Cynthia Edwards, an American marketing professional living in Abu Dhabi (name changed on request), recalls the pursuit of perfection turning self-destructive. Raised to believe anything short of excellence was a failure, Edwards internalised this pressure. "I equated a lack of praise with inadequacy," she explains. "I constantly told myself I needed to work harder, that my efforts weren't enough." This relentless self-criticism fueled a relentless work ethic. She pushed herself to breaking point, neglecting sleep and basic needs to achieve an impossible standard. The consequences were severe. Exhausted and overworked, a simple fall at an event led to hospitalisation for several days.

It has been a long journey since 2022 for Edwards, but she says she's doing better now, even though the struggle continues at times.

How do we overcome this tendency to self-gaslight?

As Vedrana Mladina, clinical psychologist, associate director of counseling at New York University, Abu Dhabi, explains, it’s healthy to have a healthy amount of self-doubts and be mildly critical of ourselves. However, when it goes over into self-deprecating and self-diminishing direction, that’s when the effect starts to be reversed.

It's healthy to have a healthy amount of self-doubts and be mildly critical of ourselves. However, when it goes over into self-deprecating and self-diminishing direction, that’s when the effect starts to be reversed...
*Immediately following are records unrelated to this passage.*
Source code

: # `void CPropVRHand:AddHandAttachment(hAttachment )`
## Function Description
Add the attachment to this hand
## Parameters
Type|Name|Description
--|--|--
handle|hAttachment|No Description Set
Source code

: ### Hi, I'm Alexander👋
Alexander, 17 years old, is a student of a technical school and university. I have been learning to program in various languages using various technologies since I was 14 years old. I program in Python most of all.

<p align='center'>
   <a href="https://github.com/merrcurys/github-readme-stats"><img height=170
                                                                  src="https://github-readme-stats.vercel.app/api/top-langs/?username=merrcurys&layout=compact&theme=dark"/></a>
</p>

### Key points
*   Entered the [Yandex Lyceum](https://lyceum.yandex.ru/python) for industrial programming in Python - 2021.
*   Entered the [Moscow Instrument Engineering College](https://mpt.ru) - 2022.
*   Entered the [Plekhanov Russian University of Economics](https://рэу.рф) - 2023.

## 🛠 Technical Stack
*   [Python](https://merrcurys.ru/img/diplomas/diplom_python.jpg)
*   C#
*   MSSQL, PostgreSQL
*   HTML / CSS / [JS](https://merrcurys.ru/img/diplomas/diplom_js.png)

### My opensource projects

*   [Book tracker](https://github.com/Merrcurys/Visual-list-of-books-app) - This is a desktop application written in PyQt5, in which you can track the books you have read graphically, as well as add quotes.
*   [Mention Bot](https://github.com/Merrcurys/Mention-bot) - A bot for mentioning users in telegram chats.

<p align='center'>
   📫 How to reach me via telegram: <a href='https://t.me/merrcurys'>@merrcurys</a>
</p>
- Vedrana Mladina, clinical psychologist, associate director of counseling at New York University, Abu Dhabi

Recognising the roots of self-doubt and beliefs behind self-gaslighting is the first step towards overcoming it. As Agnew says, “Identifying where these beliefs originate, surrounding yourself with supportive others who serve as your cheerleaders, changing negative self-talk by acknowledging achievements and skills, practising self-compassion and setting realistic goals to boost confidence, and prioritising personal growth can be listed as few strategies to counter these feelings and enhance our confidence in ourselves and our abilities.”

Bhatnagar adds to this, "People need to make conscious effort on a daily basis to challenge such thoughts and flawed interpretations of events, as well as working on developing balanced and more positive core beliefs. You can do this by examining evidence for thoughts and beliefs, and challenging the confirmation bias by paying attention to the evidence that both supports as well as goes against existing beliefs." 
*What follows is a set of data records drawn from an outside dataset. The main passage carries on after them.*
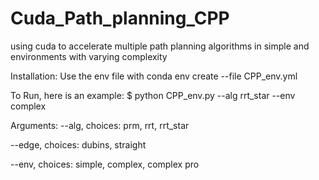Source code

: # Cuda_Path_planning_CPP
using cuda to accelerate multiple path planning algorithms in simple and environments with varying complexity

Installation:
Use the env file with conda env create --file CPP_env.yml

To Run, here is an example:
$ python CPP_env.py --alg rrt_star --env complex


Arguments:
--alg, choices: prm, rrt, rrt_star 

--edge, choices: dubins, straight 

--env, choices: simple, complex, complex pro 
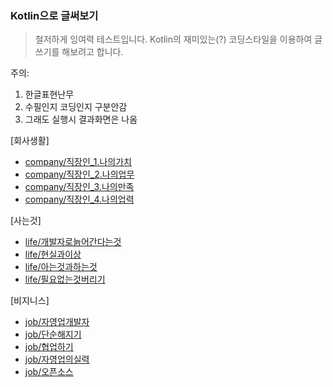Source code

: ### Kotlin으로 글써보기

> 철저하게 잉여력 테스트입니다. Kotlin의 재미있는(?) 코딩스타일을 이용하여 글쓰기를 해보려고 합니다.

주의:
1. 한글표현난무
2. 수필인지 코딩인지 구분안감
3. 그래도 실행시 결과화면은 나옴


[회사생활]
- [company/직장인_1.나의가치](/docs/company/직장인_1.나의가치.md)
- [company/직장인_2.나의업무](/docs/company/직장인_2.나의업무.md)
- [company/직장인_3.나의만족](/docs/company/직장인_3.나의만족.md)
- [company/직장인_4.나의업력](/docs/company/직장인_4.나의업력.md)

[사는것]
- [life/개발자로늙어간다는것](/docs/life/개발자로늙어간다는것.md)
- [life/현실과이상](/docs/life/현실과이상.md)
- [life/아는것과하는것](/docs/life/아는것과하는것.md)
- [life/필요없는것버리기](/docs/life/필요없는것버리기.md)


[비지니스]
- [job/자영업개발자](/docs/job/자영업개발자.md)
- [job/단순해지기](/docs/job/단순해지기.md)
- [job/협업하기](/docs/job/협업하기.md)
- [job/자영업의실력](/docs/job/자영업의실력.md)
- [job/오픈소스](/docs/job/오픈소스.md)



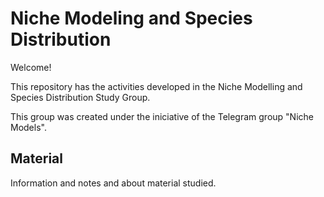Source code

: # Niche Modeling and Species Distribution

Welcome!

This repository has the activities developed in the Niche Modelling and Species Distribution Study Group.

This group was created under the iniciative of the Telegram group "Niche Models".

## Material
Information and notes and about material studied.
Here are a few tips to break free from the cycle of self-inflicted abuse, as Rees explains.

Recognise the signs:

• Inner critic: Notice that nagging voice telling you ‘you're overreacting’ or ‘it's not that bad.’
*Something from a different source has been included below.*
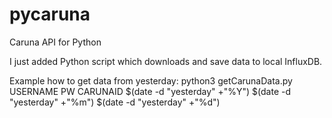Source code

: ﻿# pycaruna
Caruna API for Python

I just added Python script which downloads and save data to local InfluxDB.

Example how to get data from yesterday: python3 getCarunaData.py USERNAME PW CARUNAID $(date -d "yesterday" +"%Y") $(date -d "yesterday" +"%m") $(date -d "yesterday" +"%d")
• Minimising feelings: You downplay your emotions and convince yourself things aren't a big deal.

• Shifting blame: You take responsibility for someone else's actions or behaviour.

• Making excuses: You justify unhealthy situations or downplay red flags.

Challenge your thoughts:

• Question the narrative: When that inner critic speaks, ask yourself ‘Is this true?’ ‘Is there another way to look at this?’

• Gather evidence: Look for proof that supports your initial concerns, not just justifications.

• Validate your feelings: Acknowledge your emotions as valid. It's okay to feel upset or unhappy.

• Remember, your perspective is just as valuable as anyone else's. Even when viewpoints differ, all sides deserve to be heard and understood.

• Trust your gut. No means no. Don't let others pressure you into feeling differently. You have the voice to say no, and the strength to follow through.

• The key is to keep learning and exploring. Dive into books and articles to understand the emotions. Don't underestimate the power of honest feedback, either. Sometimes, those we're not as close to can offer a fresh perspective, helping you see yourself more clearly.